◆ THE PROBLEM ◆
Repeat each entry. Keep every line exactly as it is.

[[ EXTRACTED DATA, beginning ]]

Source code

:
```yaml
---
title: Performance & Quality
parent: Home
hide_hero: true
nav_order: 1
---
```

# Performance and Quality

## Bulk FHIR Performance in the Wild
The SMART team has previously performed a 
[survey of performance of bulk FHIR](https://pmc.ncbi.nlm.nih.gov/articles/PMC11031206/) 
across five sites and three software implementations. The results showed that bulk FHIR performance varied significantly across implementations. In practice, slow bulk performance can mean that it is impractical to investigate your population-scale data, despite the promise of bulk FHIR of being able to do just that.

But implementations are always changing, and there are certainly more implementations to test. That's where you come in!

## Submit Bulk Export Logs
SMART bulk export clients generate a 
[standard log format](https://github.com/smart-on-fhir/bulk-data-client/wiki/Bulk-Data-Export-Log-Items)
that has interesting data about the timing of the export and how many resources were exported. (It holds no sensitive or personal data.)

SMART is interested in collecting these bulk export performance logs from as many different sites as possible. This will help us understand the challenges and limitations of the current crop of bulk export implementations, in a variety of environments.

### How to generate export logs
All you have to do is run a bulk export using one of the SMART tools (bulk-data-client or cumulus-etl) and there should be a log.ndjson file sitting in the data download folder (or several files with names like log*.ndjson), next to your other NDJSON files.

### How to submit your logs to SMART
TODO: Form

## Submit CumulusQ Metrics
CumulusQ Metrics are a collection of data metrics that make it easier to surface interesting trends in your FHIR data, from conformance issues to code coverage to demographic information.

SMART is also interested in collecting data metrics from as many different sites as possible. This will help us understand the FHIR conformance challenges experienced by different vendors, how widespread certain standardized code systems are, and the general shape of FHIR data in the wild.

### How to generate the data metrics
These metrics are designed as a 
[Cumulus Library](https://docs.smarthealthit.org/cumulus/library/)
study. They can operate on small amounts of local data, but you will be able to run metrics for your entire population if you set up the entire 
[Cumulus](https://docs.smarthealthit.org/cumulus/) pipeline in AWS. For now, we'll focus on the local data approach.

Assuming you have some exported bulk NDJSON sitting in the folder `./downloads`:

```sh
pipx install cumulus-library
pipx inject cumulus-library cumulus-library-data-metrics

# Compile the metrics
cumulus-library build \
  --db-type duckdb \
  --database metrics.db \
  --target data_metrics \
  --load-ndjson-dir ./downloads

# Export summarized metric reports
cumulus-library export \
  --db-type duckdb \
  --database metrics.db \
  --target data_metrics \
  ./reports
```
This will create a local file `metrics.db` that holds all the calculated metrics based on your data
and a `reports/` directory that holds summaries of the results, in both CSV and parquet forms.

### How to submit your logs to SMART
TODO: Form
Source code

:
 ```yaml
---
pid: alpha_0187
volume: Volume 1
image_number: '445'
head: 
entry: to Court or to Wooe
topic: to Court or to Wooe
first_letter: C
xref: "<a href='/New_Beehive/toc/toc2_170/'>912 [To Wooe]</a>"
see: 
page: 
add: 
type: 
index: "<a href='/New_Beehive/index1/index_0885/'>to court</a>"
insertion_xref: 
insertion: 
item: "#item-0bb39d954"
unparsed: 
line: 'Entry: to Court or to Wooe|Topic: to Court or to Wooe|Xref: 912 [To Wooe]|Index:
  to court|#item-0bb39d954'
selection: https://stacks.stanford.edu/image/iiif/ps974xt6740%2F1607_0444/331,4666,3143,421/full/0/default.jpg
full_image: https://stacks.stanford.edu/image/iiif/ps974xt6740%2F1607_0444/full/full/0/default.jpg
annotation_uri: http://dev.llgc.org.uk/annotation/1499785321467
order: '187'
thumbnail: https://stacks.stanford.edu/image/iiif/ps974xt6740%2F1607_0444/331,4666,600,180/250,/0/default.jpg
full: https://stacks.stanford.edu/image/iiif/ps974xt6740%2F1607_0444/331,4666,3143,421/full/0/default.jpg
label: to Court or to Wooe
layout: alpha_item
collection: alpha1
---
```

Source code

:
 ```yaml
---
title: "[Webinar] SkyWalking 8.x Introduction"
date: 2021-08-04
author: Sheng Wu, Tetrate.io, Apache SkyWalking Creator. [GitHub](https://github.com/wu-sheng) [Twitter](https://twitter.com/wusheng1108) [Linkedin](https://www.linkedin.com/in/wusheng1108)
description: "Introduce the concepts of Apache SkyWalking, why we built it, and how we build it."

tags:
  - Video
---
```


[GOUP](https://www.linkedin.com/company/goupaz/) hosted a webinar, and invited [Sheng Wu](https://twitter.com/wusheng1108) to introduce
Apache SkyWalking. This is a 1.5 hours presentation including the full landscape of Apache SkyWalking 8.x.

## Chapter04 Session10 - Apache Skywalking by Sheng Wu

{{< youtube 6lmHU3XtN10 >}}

[[ EXTRACTED DATA, end ]]

◆ RESPONSE BOX ◆
Source code

:
```yaml
---
title: Performance & Quality
parent: Home
hide_hero: true
nav_order: 1
---
```

# Performance and Quality

## Bulk FHIR Performance in the Wild
The SMART team has previously performed a 
[survey of performance of bulk FHIR](https://pmc.ncbi.nlm.nih.gov/articles/PMC11031206/) 
across five sites and three software implementations. The results showed that bulk FHIR performance varied significantly across implementations. In practice, slow bulk performance can mean that it is impractical to investigate your population-scale data, despite the promise of bulk FHIR of being able to do just that.

But implementations are always changing, and there are certainly more implementations to test. That's where you come in!

## Submit Bulk Export Logs
SMART bulk export clients generate a 
[standard log format](https://github.com/smart-on-fhir/bulk-data-client/wiki/Bulk-Data-Export-Log-Items)
that has interesting data about the timing of the export and how many resources were exported. (It holds no sensitive or personal data.)

SMART is interested in collecting these bulk export performance logs from as many different sites as possible. This will help us understand the challenges and limitations of the current crop of bulk export implementations, in a variety of environments.

### How to generate export logs
All you have to do is run a bulk export using one of the SMART tools (bulk-data-client or cumulus-etl) and there should be a log.ndjson file sitting in the data download folder (or several files with names like log*.ndjson), next to your other NDJSON files.

### How to submit your logs to SMART
TODO: Form

## Submit CumulusQ Metrics
CumulusQ Metrics are a collection of data metrics that make it easier to surface interesting trends in your FHIR data, from conformance issues to code coverage to demographic information.

SMART is also interested in collecting data metrics from as many different sites as possible. This will help us understand the FHIR conformance challenges experienced by different vendors, how widespread certain standardized code systems are, and the general shape of FHIR data in the wild.

### How to generate the data metrics
These metrics are designed as a 
[Cumulus Library](https://docs.smarthealthit.org/cumulus/library/)
study. They can operate on small amounts of local data, but you will be able to run metrics for your entire population if you set up the entire 
[Cumulus](https://docs.smarthealthit.org/cumulus/) pipeline in AWS. For now, we'll focus on the local data approach.

Assuming you have some exported bulk NDJSON sitting in the folder `./downloads`:

```sh
pipx install cumulus-library
pipx inject cumulus-library cumulus-library-data-metrics

# Compile the metrics
cumulus-library build \
  --db-type duckdb \
  --database metrics.db \
  --target data_metrics \
  --load-ndjson-dir ./downloads

# Export summarized metric reports
cumulus-library export \
  --db-type duckdb \
  --database metrics.db \
  --target data_metrics \
  ./reports
```
This will create a local file `metrics.db` that holds all the calculated metrics based on your data
and a `reports/` directory that holds summaries of the results, in both CSV and parquet forms.

### How to submit your logs to SMART
TODO: Form
Source code

:
 ```yaml
---
pid: alpha_0187
volume: Volume 1
image_number: '445'
head: 
entry: to Court or to Wooe
topic: to Court or to Wooe
first_letter: C
xref: "<a href='/New_Beehive/toc/toc2_170/'>912 [To Wooe]</a>"
see: 
page: 
add: 
type: 
index: "<a href='/New_Beehive/index1/index_0885/'>to court</a>"
insertion_xref: 
insertion: 
item: "#item-0bb39d954"
unparsed: 
line: 'Entry: to Court or to Wooe|Topic: to Court or to Wooe|Xref: 912 [To Wooe]|Index:
  to court|#item-0bb39d954'
selection: https://stacks.stanford.edu/image/iiif/ps974xt6740%2F1607_0444/331,4666,3143,421/full/0/default.jpg
full_image: https://stacks.stanford.edu/image/iiif/ps974xt6740%2F1607_0444/full/full/0/default.jpg
annotation_uri: http://dev.llgc.org.uk/annotation/1499785321467
order: '187'
thumbnail: https://stacks.stanford.edu/image/iiif/ps974xt6740%2F1607_0444/331,4666,600,180/250,/0/default.jpg
full: https://stacks.stanford.edu/image/iiif/ps974xt6740%2F1607_0444/331,4666,3143,421/full/0/default.jpg
label: to Court or to Wooe
layout: alpha_item
collection: alpha1
---
```

Source code

:
 ```yaml
---
title: "[Webinar] SkyWalking 8.x Introduction"
date: 2021-08-04
author: Sheng Wu, Tetrate.io, Apache SkyWalking Creator. [GitHub](https://github.com/wu-sheng) [Twitter](https://twitter.com/wusheng1108) [Linkedin](https://www.linkedin.com/in/wusheng1108)
description: "Introduce the concepts of Apache SkyWalking, why we built it, and how we build it."

tags:
  - Video
---
```


[GOUP](https://www.linkedin.com/company/goupaz/) hosted a webinar, and invited [Sheng Wu](https://twitter.com/wusheng1108) to introduce
Apache SkyWalking. This is a 1.5 hours presentation including the full landscape of Apache SkyWalking 8.x.

## Chapter04 Session10 - Apache Skywalking by Sheng Wu

{{< youtube 6lmHU3XtN10 >}}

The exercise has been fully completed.